* **WHAT YOU SHOULD DO**
Show all lines from the records below in which the string "name" is present.
[[ DATASET ENTRIES open ]]
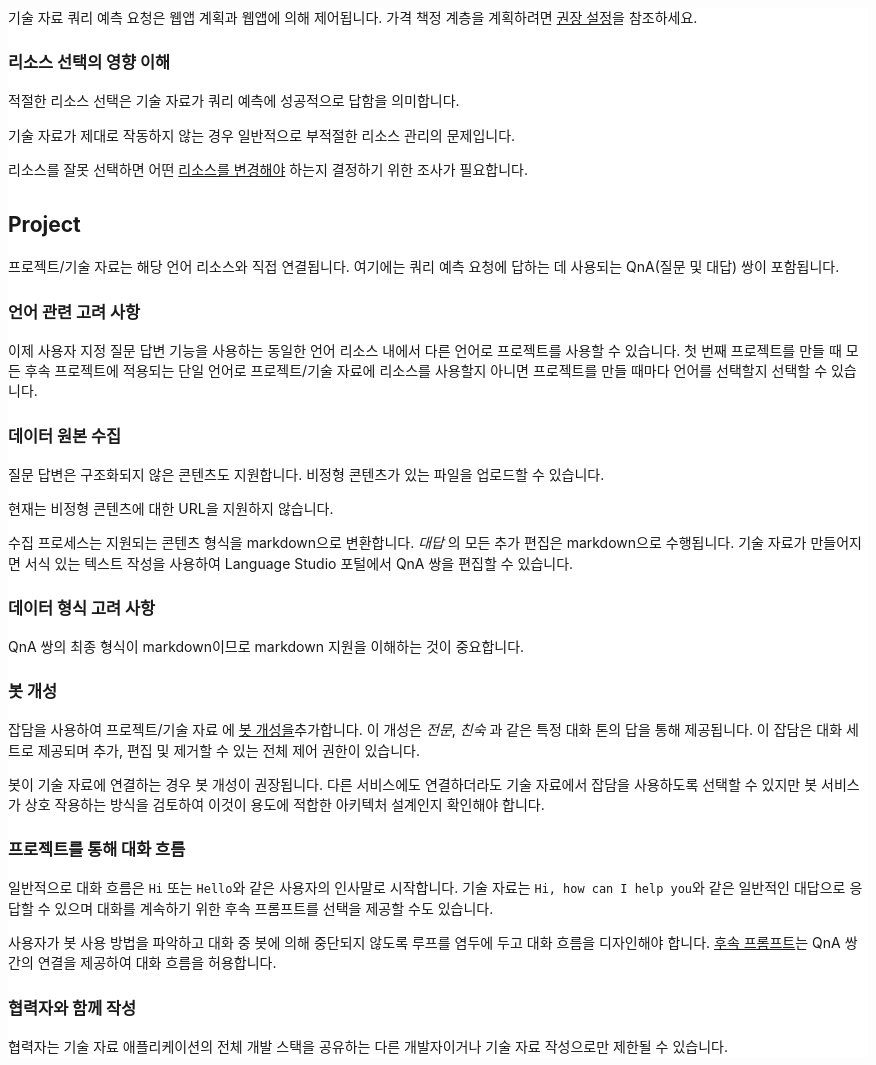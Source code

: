 기술 자료 쿼리 예측 요청은 웹앱 계획과 웹앱에 의해 제어됩니다. 가격 책정 계층을 계획하려면 [권장 설정](azure-resources.md#recommended-settings)을 참조하세요.

### <a name="understand-the-impact-of-resource-selection"></a>리소스 선택의 영향 이해

적절한 리소스 선택은 기술 자료가 쿼리 예측에 성공적으로 답함을 의미합니다.

기술 자료가 제대로 작동하지 않는 경우 일반적으로 부적절한 리소스 관리의 문제입니다.

리소스를 잘못 선택하면 어떤 [리소스를 변경해야](azure-resources.md#pricing-tier-considerations) 하는지 결정하기 위한 조사가 필요합니다.

## <a name="project"></a>Project

프로젝트/기술 자료는 해당 언어 리소스와 직접 연결됩니다. 여기에는 쿼리 예측 요청에 답하는 데 사용되는 QnA(질문 및 대답) 쌍이 포함됩니다.

### <a name="language-considerations"></a>언어 관련 고려 사항

이제 사용자 지정 질문 답변 기능을 사용하는 동일한 언어 리소스 내에서 다른 언어로 프로젝트를 사용할 수 있습니다. 첫 번째 프로젝트를 만들 때 모든 후속 프로젝트에 적용되는 단일 언어로 프로젝트/기술 자료에 리소스를 사용할지 아니면 프로젝트를 만들 때마다 언어를 선택할지 선택할 수 있습니다.

### <a name="ingest-data-sources"></a>데이터 원본 수집

질문 답변은 구조화되지 않은 콘텐츠도 지원합니다. 비정형 콘텐츠가 있는 파일을 업로드할 수 있습니다.

현재는 비정형 콘텐츠에 대한 URL을 지원하지 않습니다.

수집 프로세스는 지원되는 콘텐츠 형식을 markdown으로 변환합니다. *대답* 의 모든 추가 편집은 markdown으로 수행됩니다. 기술 자료가 만들어지면 서식 있는 텍스트 작성을 사용하여 Language Studio 포털에서 QnA 쌍을 편집할 수 있습니다.

### <a name="data-format-considerations"></a>데이터 형식 고려 사항

QnA 쌍의 최종 형식이 markdown이므로 markdown 지원을 이해하는 것이 중요합니다.

### <a name="bot-personality"></a>봇 개성

잡담을 사용하여 프로젝트/기술 자료 에 [봇 개성을](../how-to/chit-chat.md)추가합니다. 이 개성은 *전문*, *친숙* 과 같은 특정 대화 톤의 답을 통해 제공됩니다. 이 잡담은 대화 세트로 제공되며 추가, 편집 및 제거할 수 있는 전체 제어 권한이 있습니다.

봇이 기술 자료에 연결하는 경우 봇 개성이 권장됩니다. 다른 서비스에도 연결하더라도 기술 자료에서 잡담을 사용하도록 선택할 수 있지만 봇 서비스가 상호 작용하는 방식을 검토하여 이것이 용도에 적합한 아키텍처 설계인지 확인해야 합니다.

### <a name="conversation-flow-with-a-project"></a>프로젝트를 통해 대화 흐름

일반적으로 대화 흐름은 `Hi` 또는 `Hello`와 같은 사용자의 인사말로 시작합니다. 기술 자료는 `Hi, how can I help you`와 같은 일반적인 대답으로 응답할 수 있으며 대화를 계속하기 위한 후속 프롬프트를 선택을 제공할 수도 있습니다.

사용자가 봇 사용 방법을 파악하고 대화 중 봇에 의해 중단되지 않도록 루프를 염두에 두고 대화 흐름을 디자인해야 합니다. [후속 프롬프트](../tutorials/guided-conversations.md)는 QnA 쌍 간의 연결을 제공하여 대화 흐름을 허용합니다.

### <a name="authoring-with-collaborators"></a>협력자와 함께 작성

협력자는 기술 자료 애플리케이션의 전체 개발 스택을 공유하는 다른 개발자이거나 기술 자료 작성으로만 제한될 수 있습니다.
[[ DATASET ENTRIES closed ]]
* **ANSWER BOX**
### <a name="understand-the-impact-of-resource-selection"></a>리소스 선택의 영향 이해
## <a name="project"></a>Project
### <a name="language-considerations"></a>언어 관련 고려 사항
### <a name="ingest-data-sources"></a>데이터 원본 수집
### <a name="data-format-considerations"></a>데이터 형식 고려 사항
### <a name="bot-personality"></a>봇 개성
### <a name="conversation-flow-with-a-project"></a>프로젝트를 통해 대화 흐름
### <a name="authoring-with-collaborators"></a>협력자와 함께 작성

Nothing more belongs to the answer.